Buying local kaimoana for the pot may become cheaper and sustainable following the recent announcement that scientists at Plant and Food Research Nelson have managed to successfully breed blue cod for the first time.
Being able to breed the popular table fish blue cod is alone considered a milestone that will support the development of a new aquaculture industry for New Zealand – and snapper and trevally are also being worked with.
In association with Ngai Tahu Seafood Ltd, the seafood technologies team at the Nelson seafood research centre is investigating how to breed different species of native fish in captivity, building knowledge of the conditions required for the fish to successfully reproduce.
They have bred and grown blue cod to fingerlings for the first time. New Zealand can now consider potential opportunities for the desirable table fish, such as intensive aquaculture grow-out or supplementing local populations under pressure from fishing.

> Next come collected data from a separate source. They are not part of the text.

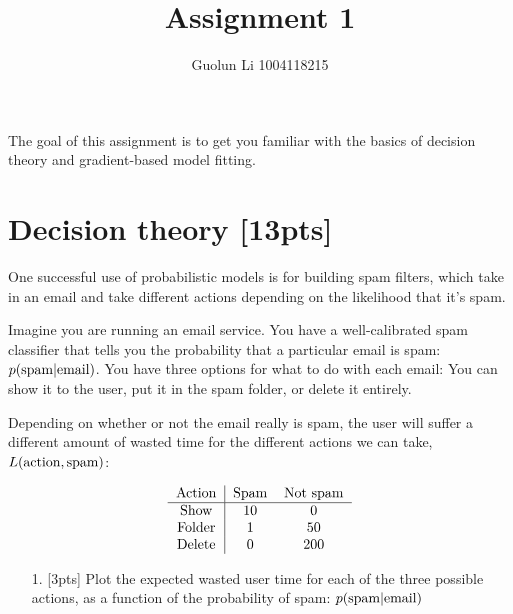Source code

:\documentclass[12pt,a4paper]{article}
\title{ Assignment 1 }
\author{ Guolun Li 1004118215 }
\begin{document}
\maketitle

The goal of this assignment is to get you familiar with the basics of decision theory and gradient-based model fitting.

\section{Decision theory [13pts]}
One successful use of probabilistic models is for building spam filters, which take in an email and take different actions depending on the likelihood that it's spam.

Imagine you are running an email service. You have a well-calibrated spam classifier that tells you the probability that a particular email is spam: $p(\textnormal{spam}|\textnormal{email})$. You have three options for what to do with each email: You can show it to the user, put it in the spam folder, or delete it entirely.

Depending on whether or not the email really is spam, the user will suffer a different amount of wasted time for the different actions we can take, $L(\textnormal{action}, \textnormal{spam})$:

\[
\begin{tabular}{c|cc}
Action & Spam & Not spam \\ \hline
Show   & 10 & 0 \\
Folder & 1  & 50 \\
Delete & 0  & 200
\end{tabular}
\]
\begin{itemize}
\item[1. ] [3pts] Plot the expected wasted user time for each of the three possible actions, as a function of the probability of spam: $p(\textnormal{spam}|\textnormal{email})$

\end{itemize}
\end{document}
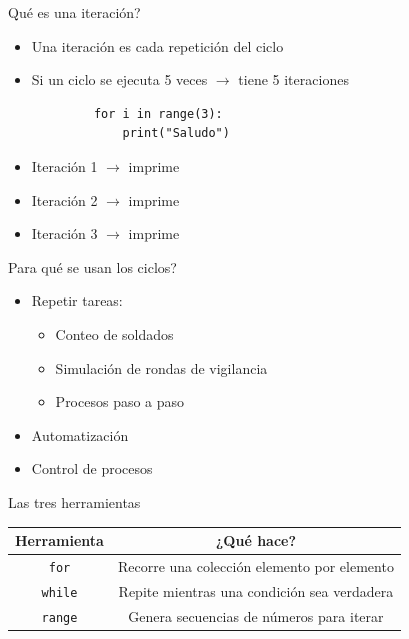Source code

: \documentclass{beamer}
\begin{document}
    \begin{frame}[fragile,t]{Qué es una iteración?}
        \begin{itemize}
            \item Una iteración es cada repetición del ciclo
            \item Si un ciclo se ejecuta 5 veces $\rightarrow$ tiene 5 iteraciones
        \end{itemize}
        \begin{verbatim}
            for i in range(3):
                print("Saludo")
        \end{verbatim}
        \begin{itemize}
            \item Iteración 1 $\rightarrow$ imprime
            \item Iteración 2 $\rightarrow$ imprime
            \item Iteración 3 $\rightarrow$ imprime
        \end{itemize}
    \end{frame}

    \begin{frame}{Para qué se usan los ciclos?}
        \begin{itemize}
            \item Repetir tareas:
            \begin{itemize}
                \item Conteo de soldados
                \item Simulación de rondas de vigilancia
                \item Procesos paso a paso
            \end{itemize}
            \item Automatización
            \item Control de procesos
        \end{itemize}
    \end{frame}

    \begin{frame}{Las tres herramientas}
        \centering
        \begin{tabular}{|c|c|}
            \hline
            Herramienta & ¿Qué hace? \\
            \hline
            \texttt{for} & Recorre una colección elemento por elemento \\
            \hline
            \texttt{while} & Repite mientras una condición sea verdadera \\
            \hline
            \texttt{range} & Genera secuencias de números para iterar \\
            \hline
        \end{tabular}
    \end{frame}
\end{document}

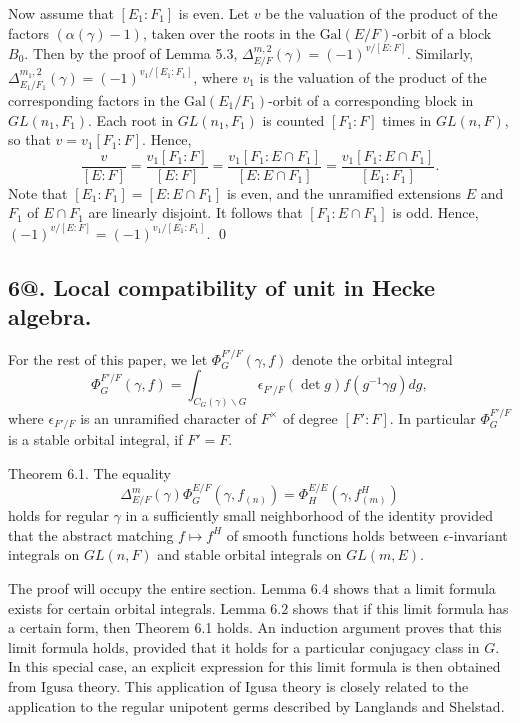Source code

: \documentclass{amsart}
\begin{document}
Now assume that $[E_1:F_1]$ is even.  Let $v$ be the valuation of
the product of the factors $(\alpha(\gamma)-1)$, taken over the
roots in the $\text{Gal}(E/F)$-orbit of a block $B_0$.  Then by the
proof of Lemma 5.3, $\Delta^{m,2}_{E/F}(\gamma) = (-1)^{v/[E:F]}$.
Similarly, $\Delta^{m_1,2}_{E_1/F_1}(\gamma) = (-1)^{v_1/[E_1:F_1]}$,
where $v_1$ is the valuation of the product of the corresponding
factors in the $\text{Gal}(E_1/F_1)$-orbit of a corresponding
block in $GL(n_1,F_1)$.  Each root in $GL(n_1,F_1)$ is counted
$[F_1:F]$ times in $GL(n,F)$, so that $v=v_1[F_1:F]$.
Hence,
$$\frac v {[E:F]} = \frac {v_1[F_1:F]}{[E:F]} =
   \frac {v_1[F_1:E\cap F_1]}{[E:E\cap F_1]} =
   \frac {v_1[F_1:E\cap F_1]}{[E_1:F_1]}.$$
Note that $[E_1:F_1]=[E:E\cap F_1]$  is even, and the unramified
extensions $E$ and $F_1$ of $E\cap F_1$ are linearly disjoint.
It follows that $[F_1:E\cap F_1]$ is odd.  Hence,
$(-1)^{v/[E:F]} = (-1)^{v_1/[E_1:F_1]}$.
\qed
\finishpproclaim

\subsection{{\bf 6@.  Local compatibility of unit in Hecke algebra.}}

\medskip
\noindent

For the rest of this paper, we let 
  $ \Phi_G^{F'\!/F}(\gamma,f)$
denote the orbital integral
%
$$
  \Phi_G^{F'\!/F}
  (\gamma,f) =
  \int_{ C_G(\gamma) \backslash G }
  \epsilon_{F'\!/F}
  (\det g) f (g^{-1} \gamma g) dg,
$$
%
where
  $ \epsilon_{F'\!/F} $
is an unramified character of $F^\times$ of degree
  $ [F':F] $.
In particular
  $ \Phi_{G}^{F'\!/F}$
is a stable orbital integral, if $F'=F$.


\medskip
\noindent
\proclaim Theorem {6.1}.
The equality
%
$$
  \Delta_{E/F}^m 
  (\gamma) \Phi_G^{E/F}
  (\gamma, f_{(n)}) =
  \Phi_H^{E/E} (\gamma, f^H_{(m)} )
$$
%
holds for regular
  $ \gamma $
in a sufficiently small neighborhood of the identity provided
  that the abstract matching
  $ f \mapsto f^H $
of smooth functions holds between
  $ \epsilon $-invariant integrals on
  $ GL(n,F) $
and stable orbital integrals on 
  $ GL(m,E) $.
\finishproclaim

The proof will occupy the entire section.  Lemma 6.4 shows that a limit formula
exists for certain orbital integrals.  Lemma 6.2 shows that if this limit formula has
a certain form, then Theorem 6.1 holds.  An induction argument proves that this
limit formula holds, provided that it holds for a particular conjugacy class in $G$.
In this special case, an explicit expression for this limit
formula is then obtained from Igusa theory.  This application of Igusa theory 
is closely related to the application to the regular unipotent germs described
by Langlands and Shelstad.  
\end{document}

Ngai Tahu Seafood chief executive Joseph Thomas says the outcomes of the programme could have real commercial and kaitiakitanga (guardianship) benefit for the seafood industry.
“By enhancing our understanding of blue cod breeding we may be able to identify ways to replenish and strengthen our fishing stocks, which will have a positive impact on customary, recreational and commercial availability. It will help us sustain the health of our fisheries,” says Joseph.
Around 2000 hatchlings have been raised, most of which are now about 5cm to 7cm long. Their parents were wild blue cod from the Marlborough Sounds.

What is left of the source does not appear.